**TRY IT**:
Report the number of lines in these entries that contain "make". Write only the number.

BEGIN SOURCE MATERIAL

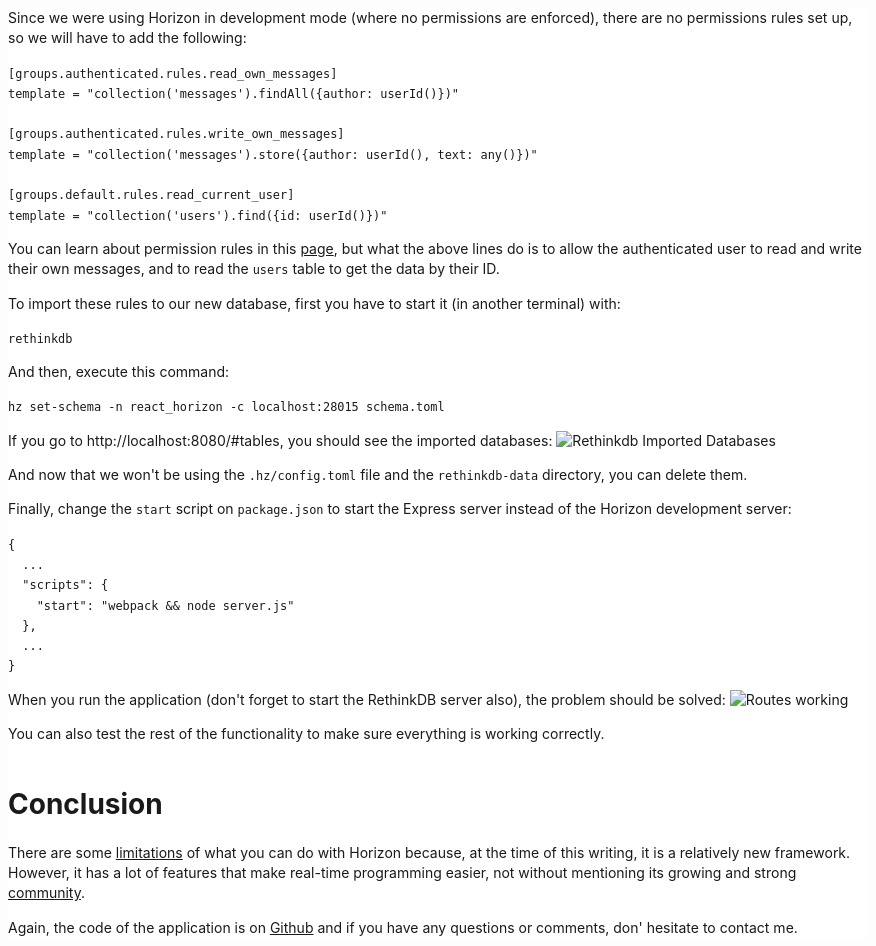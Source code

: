 Since we were using Horizon in development mode (where no permissions are enforced), there are no permissions rules set up, so we will have to add the following:
```
[groups.authenticated.rules.read_own_messages]
template = "collection('messages').findAll({author: userId()})"

[groups.authenticated.rules.write_own_messages]
template = "collection('messages').store({author: userId(), text: any()})"

[groups.default.rules.read_current_user]
template = "collection('users').find({id: userId()})"
```

You can learn about permission rules in this [page](http://horizon.io/docs/permissions/), but what the above lines do is to allow the  authenticated user to read and write their own messages, and to read the `users` table to get the data by their ID.

To import these rules to our new database, first you have to start it (in another terminal) with:
```
rethinkdb
```

And then, execute this command:
```
hz set-schema -n react_horizon -c localhost:28015 schema.toml
```

If you go to http://localhost:8080/#tables, you should see the imported databases:
![Rethinkdb Imported Databases](https://raw.githubusercontent.com/pluralsight/guides/master/images/965707e9-5207-49d1-958e-ba8fbd4ecf42.png)

And now that we won't be using the `.hz/config.toml` file and the `rethinkdb-data` directory, you can delete them.

Finally, change the `start` script on `package.json` to start the Express server instead of the Horizon development server:
```
{
  ...
  "scripts": {
    "start": "webpack && node server.js"
  },
  ...
}
```

When you run the application (don't forget to start the RethinkDB server also), the problem should be solved:
![Routes working](https://raw.githubusercontent.com/pluralsight/guides/master/images/1bd7d1c9-1f2d-40cb-a03d-1d7a40b550c3.gif)

You can also test the rest of the functionality to make sure everything is working correctly.

# Conclusion

There are some [limitations](http://horizon.io/docs/limitations/) of what you can do with Horizon because, at the time of this writing, it is a relatively new framework. However, it has a lot of features that make real-time programming easier, not without mentioning its growing and strong [community](http://horizon.io/community/).

Again, the code of the application is on [Github](https://github.com/eh3rrera/react-horizon) and if you have any questions or comments, don' hesitate to contact me.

END SOURCE MATERIAL

**RESULT BELOW**:
2